Think of the presentation as a show, which should include the scenery (slides), props (demos) and a company of actors.
5. Stick to the “10 minutes rule”
Cook invited Boris Sofman, one of Anki founders, to speak on stage after exactly 10 minutes of his speech. The author of the 10 minutes rule is researcher Don Medina from the University of Washington. He believes that no matter how exciting the speaker speaks, listeners get tired of the speech after about 10 minutes. This does not mean that you cannot interest the audience at the end of this time, but if you talk too long, this option is more likely.

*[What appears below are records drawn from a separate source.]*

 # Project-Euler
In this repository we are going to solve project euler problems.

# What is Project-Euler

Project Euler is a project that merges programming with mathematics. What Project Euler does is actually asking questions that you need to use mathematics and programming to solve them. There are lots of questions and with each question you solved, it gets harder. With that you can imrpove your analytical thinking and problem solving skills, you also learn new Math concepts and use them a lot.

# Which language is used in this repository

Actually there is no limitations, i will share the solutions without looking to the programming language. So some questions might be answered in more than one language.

In all presentations, Apple uses the tactics of “light breaks” to keep the audience’s attention. Tim Cook never speaks more than 10 minutes. He divides his speech into parts with the help of videos and other speakers.
6. Be outrageous
Apple’s vice president in worldwide marketing, Phil Schiller, received the loudest applause when he presented a new design of the Mac Pro notebook. Instead of monotonous praise, Schiller gave an ironic response to criticism about the loss of innovation, saying “Isn’t it innovative, dammit!?” The audience tends to appreciate pertinent emotions.
7. Speak as if writing in Twitter and repeat these thoughts twice
One of the most successful techniques of communication is the method of Twitter posts. Whichever product you may launch, convey its essence clearly and in one sentence of not more than 140 characters – as if you are writing a new Tweet. Twitter messages always work. Try to use them in your presentations.
8. Practice a lot
Creating a twenty-minute presentation of a new Apple product can take up to 250 hours of your time. This time will be spent on the plot, slide design, testing the presentation and practicing your performance on stage. The slides of Apple presentations are ideal, and the speakers feel at ease and natural because the creators of these presentations have spent a lot of time to ensure that everything goes as it should.
9. Show respect for your team members
Show your gratitude to other team members. During each public appearance, Cook pays tribute to his colleagues. Express your sincere respect for teammates as often as possible.
10. Make a presentation available for the public
Apple representatives have shared a two-hour video of the conference on the main page of their site. Presentations have become part of the brand’s history and its marketing policy.
That is the way other companies should act. Place the slides on your own and other public sites.